__Aim of the task__.
In the data below, find the line containing "모듈* 은 매니페스트", then set down that line and every later line up to and including the line containing "- 구성 요소를 처리 하는 방법을 결정 합니다.", exactly.

*** Opening of Provided records ***

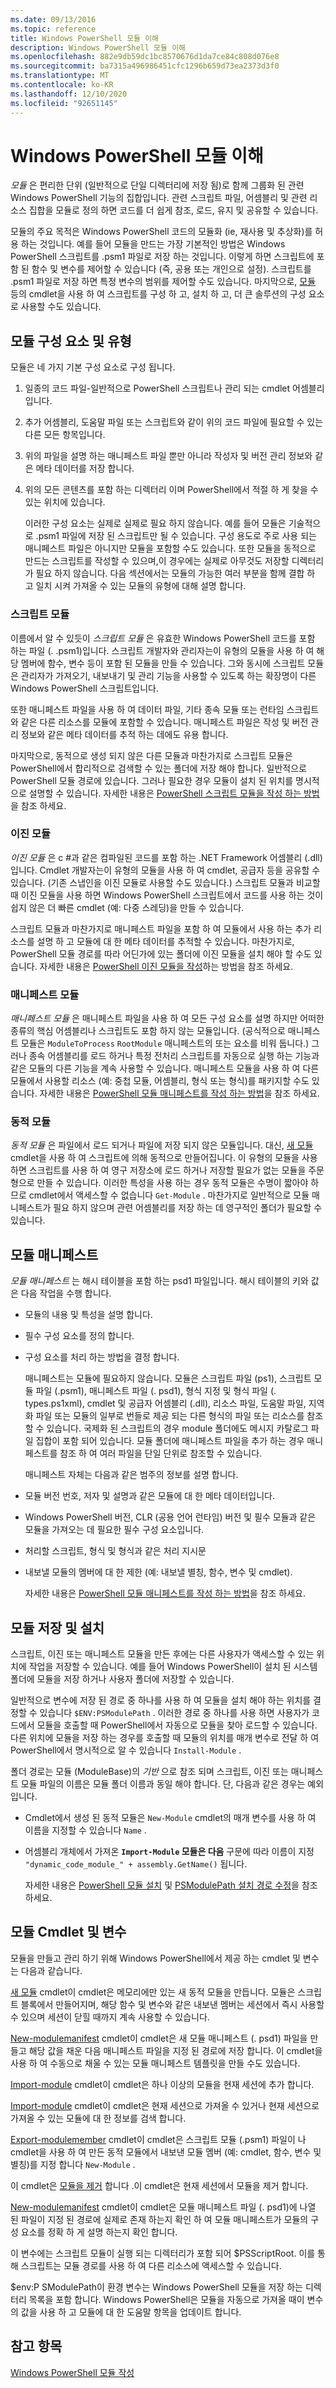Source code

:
 ```yaml
---
ms.date: 09/13/2016
ms.topic: reference
title: Windows PowerShell 모듈 이해
description: Windows PowerShell 모듈 이해
ms.openlocfilehash: 882e9db59dc1bc8570676d1da7ce84c808d076e8
ms.sourcegitcommit: ba7315a496986451cfc1296b659d73ea2373d3f0
ms.translationtype: MT
ms.contentlocale: ko-KR
ms.lasthandoff: 12/10/2020
ms.locfileid: "92651145"
---
```

# <a name="understanding-a-windows-powershell-module"></a>Windows PowerShell 모듈 이해

*모듈* 은 편리한 단위 (일반적으로 단일 디렉터리에 저장 됨)로 함께 그룹화 된 관련 Windows PowerShell 기능의 집합입니다. 관련 스크립트 파일, 어셈블리 및 관련 리소스 집합을 모듈로 정의 하면 코드를 더 쉽게 참조, 로드, 유지 및 공유할 수 있습니다.

모듈의 주요 목적은 Windows PowerShell 코드의 모듈화 (ie, 재사용 및 추상화)를 허용 하는 것입니다. 예를 들어 모듈을 만드는 가장 기본적인 방법은 Windows PowerShell 스크립트를 .psm1 파일로 저장 하는 것입니다. 이렇게 하면 스크립트에 포함 된 함수 및 변수를 제어할 수 있습니다 (즉, 공용 또는 개인으로 설정). 스크립트를 .psm1 파일로 저장 하면 특정 변수의 범위를 제어할 수도 있습니다. 마지막으로, [모듈](/powershell/module/PowershellGet/Install-Module) 등의 cmdlet을 사용 하 여 스크립트를 구성 하 고, 설치 하 고, 더 큰 솔루션의 구성 요소로 사용할 수도 있습니다.

## <a name="module-components-and-types"></a>모듈 구성 요소 및 유형

모듈은 네 가지 기본 구성 요소로 구성 됩니다.

1. 일종의 코드 파일-일반적으로 PowerShell 스크립트나 관리 되는 cmdlet 어셈블리입니다.

2. 추가 어셈블리, 도움말 파일 또는 스크립트와 같이 위의 코드 파일에 필요할 수 있는 다른 모든 항목입니다.

3. 위의 파일을 설명 하는 매니페스트 파일 뿐만 아니라 작성자 및 버전 관리 정보와 같은 메타 데이터를 저장 합니다.

4. 위의 모든 콘텐츠를 포함 하는 디렉터리 이며 PowerShell에서 적절 하 게 찾을 수 있는 위치에 있습니다.

   이러한 구성 요소는 실제로 실제로 필요 하지 않습니다. 예를 들어 모듈은 기술적으로 .psm1 파일에 저장 된 스크립트만 될 수 있습니다. 구성 용도로 주로 사용 되는 매니페스트 파일은 아니지만 모듈을 포함할 수도 있습니다. 또한 모듈을 동적으로 만드는 스크립트를 작성할 수 있으며,이 경우에는 실제로 아무것도 저장할 디렉터리가 필요 하지 않습니다. 다음 섹션에서는 모듈의 가능한 여러 부분을 함께 결합 하 고 일치 시켜 가져올 수 있는 모듈의 유형에 대해 설명 합니다.

### <a name="script-modules"></a>스크립트 모듈

이름에서 알 수 있듯이 *스크립트 모듈* 은 유효한 Windows PowerShell 코드를 포함 하는 파일 (. .psm1)입니다. 스크립트 개발자와 관리자는이 유형의 모듈을 사용 하 여 해당 멤버에 함수, 변수 등이 포함 된 모듈을 만들 수 있습니다. 그와 동시에 스크립트 모듈은 관리자가 가져오기, 내보내기 및 관리 기능을 사용할 수 있도록 하는 확장명이 다른 Windows PowerShell 스크립트입니다.

또한 매니페스트 파일을 사용 하 여 데이터 파일, 기타 종속 모듈 또는 런타임 스크립트와 같은 다른 리소스를 모듈에 포함할 수 있습니다. 매니페스트 파일은 작성 및 버전 관리 정보와 같은 메타 데이터를 추적 하는 데에도 유용 합니다.

마지막으로, 동적으로 생성 되지 않은 다른 모듈과 마찬가지로 스크립트 모듈은 PowerShell에서 합리적으로 검색할 수 있는 폴더에 저장 해야 합니다. 일반적으로 PowerShell 모듈 경로에 있습니다. 그러나 필요한 경우 모듈이 설치 된 위치를 명시적으로 설명할 수 있습니다. 자세한 내용은 [PowerShell 스크립트 모듈을 작성 하는 방법](./how-to-write-a-powershell-script-module.md)을 참조 하세요.

### <a name="binary-modules"></a>이진 모듈

*이진 모듈* 은 c #과 같은 컴파일된 코드를 포함 하는 .NET Framework 어셈블리 (.dll)입니다. Cmdlet 개발자는이 유형의 모듈을 사용 하 여 cmdlet, 공급자 등을 공유할 수 있습니다. (기존 스냅인을 이진 모듈로 사용할 수도 있습니다.) 스크립트 모듈과 비교할 때 이진 모듈을 사용 하면 Windows PowerShell 스크립트에서 코드를 사용 하는 것이 쉽지 않은 더 빠른 cmdlet (예: 다중 스레딩)을 만들 수 있습니다.

스크립트 모듈과 마찬가지로 매니페스트 파일을 포함 하 여 모듈에서 사용 하는 추가 리소스를 설명 하 고 모듈에 대 한 메타 데이터를 추적할 수 있습니다. 마찬가지로, PowerShell 모듈 경로를 따라 어딘가에 있는 폴더에 이진 모듈을 설치 해야 할 수도 있습니다. 자세한 내용은 [PowerShell 이진 모듈을 작성](./how-to-write-a-powershell-binary-module.md)하는 방법을 참조 하세요.

### <a name="manifest-modules"></a>매니페스트 모듈

*매니페스트 모듈* 은 매니페스트 파일을 사용 하 여 모든 구성 요소를 설명 하지만 어떠한 종류의 핵심 어셈블리나 스크립트도 포함 하지 않는 모듈입니다. (공식적으로 매니페스트 모듈은 `ModuleToProcess` `RootModule` 매니페스트의 또는 요소를 비워 둡니다.) 그러나 종속 어셈블리를 로드 하거나 특정 전처리 스크립트를 자동으로 실행 하는 기능과 같은 모듈의 다른 기능을 계속 사용할 수 있습니다. 매니페스트 모듈을 사용 하 여 다른 모듈에서 사용할 리소스 (예: 중첩 모듈, 어셈블리, 형식 또는 형식)를 패키지할 수도 있습니다. 자세한 내용은 [PowerShell 모듈 매니페스트를 작성 하는 방법](./how-to-write-a-powershell-module-manifest.md)을 참조 하세요.

### <a name="dynamic-modules"></a>동적 모듈

*동적 모듈* 은 파일에서 로드 되거나 파일에 저장 되지 않은 모듈입니다. 대신, [새 모듈](/powershell/module/Microsoft.PowerShell.Core/New-Module) cmdlet을 사용 하 여 스크립트에 의해 동적으로 만들어집니다. 이 유형의 모듈을 사용 하면 스크립트를 사용 하 여 영구 저장소에 로드 하거나 저장할 필요가 없는 모듈을 주문형으로 만들 수 있습니다. 이러한 특성을 사용 하는 경우 동적 모듈은 수명이 짧아야 하므로 cmdlet에서 액세스할 수 없습니다 `Get-Module` . 마찬가지로 일반적으로 모듈 매니페스트가 필요 하지 않으며 관련 어셈블리를 저장 하는 데 영구적인 폴더가 필요할 수 있습니다.

## <a name="module-manifests"></a>모듈 매니페스트

*모듈 매니페스트* 는 해시 테이블을 포함 하는 psd1 파일입니다. 해시 테이블의 키와 값은 다음 작업을 수행 합니다.

- 모듈의 내용 및 특성을 설명 합니다.

- 필수 구성 요소를 정의 합니다.

- 구성 요소를 처리 하는 방법을 결정 합니다.

  매니페스트는 모듈에 필요하지 않습니다. 모듈은 스크립트 파일 (ps1), 스크립트 모듈 파일 (.psm1), 매니페스트 파일 (. psd1), 형식 지정 및 형식 파일 (. types.ps1xml), cmdlet 및 공급자 어셈블리 (.dll), 리소스 파일, 도움말 파일, 지역화 파일 또는 모듈의 일부로 번들로 제공 되는 다른 형식의 파일 또는 리소스를 참조할 수 있습니다. 국제화 된 스크립트의 경우 module 폴더에도 메시지 카탈로그 파일 집합이 포함 되어 있습니다. 모듈 폴더에 매니페스트 파일을 추가 하는 경우 매니페스트를 참조 하 여 여러 파일을 단일 단위로 참조할 수 있습니다.

  매니페스트 자체는 다음과 같은 범주의 정보를 설명 합니다.

- 모듈 버전 번호, 저자 및 설명과 같은 모듈에 대 한 메타 데이터입니다.

- Windows PowerShell 버전, CLR (공용 언어 런타임) 버전 및 필수 모듈과 같은 모듈을 가져오는 데 필요한 필수 구성 요소입니다.

- 처리할 스크립트, 형식 및 형식과 같은 처리 지시문

- 내보낼 모듈의 멤버에 대 한 제한 (예: 내보낼 별칭, 함수, 변수 및 cmdlet).

  자세한 내용은 [PowerShell 모듈 매니페스트를 작성 하는 방법](./how-to-write-a-powershell-module-manifest.md)을 참조 하세요.

## <a name="storing-and-installing-a-module"></a>모듈 저장 및 설치

스크립트, 이진 또는 매니페스트 모듈을 만든 후에는 다른 사용자가 액세스할 수 있는 위치에 작업을 저장할 수 있습니다. 예를 들어 Windows PowerShell이 설치 된 시스템 폴더에 모듈을 저장 하거나 사용자 폴더에 저장할 수 있습니다.

일반적으로 변수에 저장 된 경로 중 하나를 사용 하 여 모듈을 설치 해야 하는 위치를 결정할 수 있습니다 `$ENV:PSModulePath` . 이러한 경로 중 하나를 사용 하면 사용자가 코드에서 모듈을 호출할 때 PowerShell에서 자동으로 모듈을 찾아 로드할 수 있습니다. 다른 위치에 모듈을 저장 하는 경우를 호출할 때 모듈의 위치를 매개 변수로 전달 하 여 PowerShell에서 명시적으로 알 수 있습니다 `Install-Module` .

폴더 경로는 모듈 (ModuleBase)의 *기반* 으로 참조 되며 스크립트, 이진 또는 매니페스트 모듈 파일의 이름은 모듈 폴더 이름과 동일 해야 합니다. 단, 다음과 같은 경우는 예외입니다.

- Cmdlet에서 생성 된 동적 모듈은 `New-Module` cmdlet의 매개 변수를 사용 하 여 이름을 지정할 수 있습니다 `Name` .

- 어셈블리 개체에서 가져온 **`Import-Module` 모듈은 다음** 구문에 따라 이름이 지정 `"dynamic_code_module_" + assembly.GetName()` 됩니다.

  자세한 내용은 [PowerShell 모듈 설치](./installing-a-powershell-module.md) 및 [PSModulePath 설치 경로 수정](./modifying-the-psmodulepath-installation-path.md)을 참조 하세요.

## <a name="module-cmdlets-and-variables"></a>모듈 Cmdlet 및 변수

모듈을 만들고 관리 하기 위해 Windows PowerShell에서 제공 하는 cmdlet 및 변수는 다음과 같습니다.

[새 모듈](/powershell/module/Microsoft.PowerShell.Core/New-Module) cmdlet이 cmdlet은 메모리에만 있는 새 동적 모듈을 만듭니다. 모듈은 스크립트 블록에서 만들어지며, 해당 함수 및 변수와 같은 내보낸 멤버는 세션에서 즉시 사용할 수 있으며 세션이 닫힐 때까지 계속 사용할 수 있습니다.

[New-modulemanifest](/powershell/module/Microsoft.PowerShell.Core/New-ModuleManifest) cmdlet이 cmdlet은 새 모듈 매니페스트 (. psd1) 파일을 만들고 해당 값을 채운 다음 매니페스트 파일을 지정 된 경로에 저장 합니다. 이 cmdlet을 사용 하 여 수동으로 채울 수 있는 모듈 매니페스트 템플릿을 만들 수도 있습니다.

[Import-module](/powershell/module/Microsoft.PowerShell.Core/Import-Module) cmdlet이 cmdlet은 하나 이상의 모듈을 현재 세션에 추가 합니다.

[Import-module](/powershell/module/Microsoft.PowerShell.Core/Get-Module) cmdlet이 cmdlet은 현재 세션으로 가져올 수 있거나 현재 세션으로 가져올 수 있는 모듈에 대 한 정보를 검색 합니다.

[Export-modulemember](/powershell/module/Microsoft.PowerShell.Core/Export-ModuleMember) cmdlet이 cmdlet은 스크립트 모듈 (.psm1) 파일이 나 cmdlet을 사용 하 여 만든 동적 모듈에서 내보낸 모듈 멤버 (예: cmdlet, 함수, 변수 및 별칭)를 지정 합니다 `New-Module` .

이 cmdlet은 [모듈을 제거](/powershell/module/Microsoft.PowerShell.Core/Remove-Module) 합니다 .이 cmdlet은 현재 세션에서 모듈을 제거 합니다.

[New-modulemanifest](/powershell/module/Microsoft.PowerShell.Core/Test-ModuleManifest) cmdlet이 cmdlet은 모듈 매니페스트 파일 (. psd1)에 나열 된 파일이 지정 된 경로에 실제로 존재 하는지 확인 하 여 모듈 매니페스트가 모듈의 구성 요소를 정확 하 게 설명 하는지 확인 합니다.

이 변수에는 스크립트 모듈이 실행 되는 디렉터리가 포함 되어 $PSScriptRoot. 이를 통해 스크립트는 모듈 경로를 사용 하 여 다른 리소스에 액세스할 수 있습니다.

$env:P SModulePath이 환경 변수는 Windows PowerShell 모듈을 저장 하는 디렉터리 목록을 포함 합니다. Windows PowerShell은 모듈을 자동으로 가져올 때이 변수의 값을 사용 하 고 모듈에 대 한 도움말 항목을 업데이트 합니다.

## <a name="see-also"></a>참고 항목

[Windows PowerShell 모듈 작성](./writing-a-windows-powershell-module.md)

*** Close of Provided records ***

__Output for this task__.
*매니페스트 모듈* 은 매니페스트 파일을 사용 하 여 모든 구성 요소를 설명 하지만 어떠한 종류의 핵심 어셈블리나 스크립트도 포함 하지 않는 모듈입니다. (공식적으로 매니페스트 모듈은 `ModuleToProcess` `RootModule` 매니페스트의 또는 요소를 비워 둡니다.) 그러나 종속 어셈블리를 로드 하거나 특정 전처리 스크립트를 자동으로 실행 하는 기능과 같은 모듈의 다른 기능을 계속 사용할 수 있습니다. 매니페스트 모듈을 사용 하 여 다른 모듈에서 사용할 리소스 (예: 중첩 모듈, 어셈블리, 형식 또는 형식)를 패키지할 수도 있습니다. 자세한 내용은 [PowerShell 모듈 매니페스트를 작성 하는 방법](./how-to-write-a-powershell-module-manifest.md)을 참조 하세요.

### <a name="dynamic-modules"></a>동적 모듈

*동적 모듈* 은 파일에서 로드 되거나 파일에 저장 되지 않은 모듈입니다. 대신, [새 모듈](/powershell/module/Microsoft.PowerShell.Core/New-Module) cmdlet을 사용 하 여 스크립트에 의해 동적으로 만들어집니다. 이 유형의 모듈을 사용 하면 스크립트를 사용 하 여 영구 저장소에 로드 하거나 저장할 필요가 없는 모듈을 주문형으로 만들 수 있습니다. 이러한 특성을 사용 하는 경우 동적 모듈은 수명이 짧아야 하므로 cmdlet에서 액세스할 수 없습니다 `Get-Module` . 마찬가지로 일반적으로 모듈 매니페스트가 필요 하지 않으며 관련 어셈블리를 저장 하는 데 영구적인 폴더가 필요할 수 있습니다.

## <a name="module-manifests"></a>모듈 매니페스트

*모듈 매니페스트* 는 해시 테이블을 포함 하는 psd1 파일입니다. 해시 테이블의 키와 값은 다음 작업을 수행 합니다.

- 모듈의 내용 및 특성을 설명 합니다.

- 필수 구성 요소를 정의 합니다.

- 구성 요소를 처리 하는 방법을 결정 합니다.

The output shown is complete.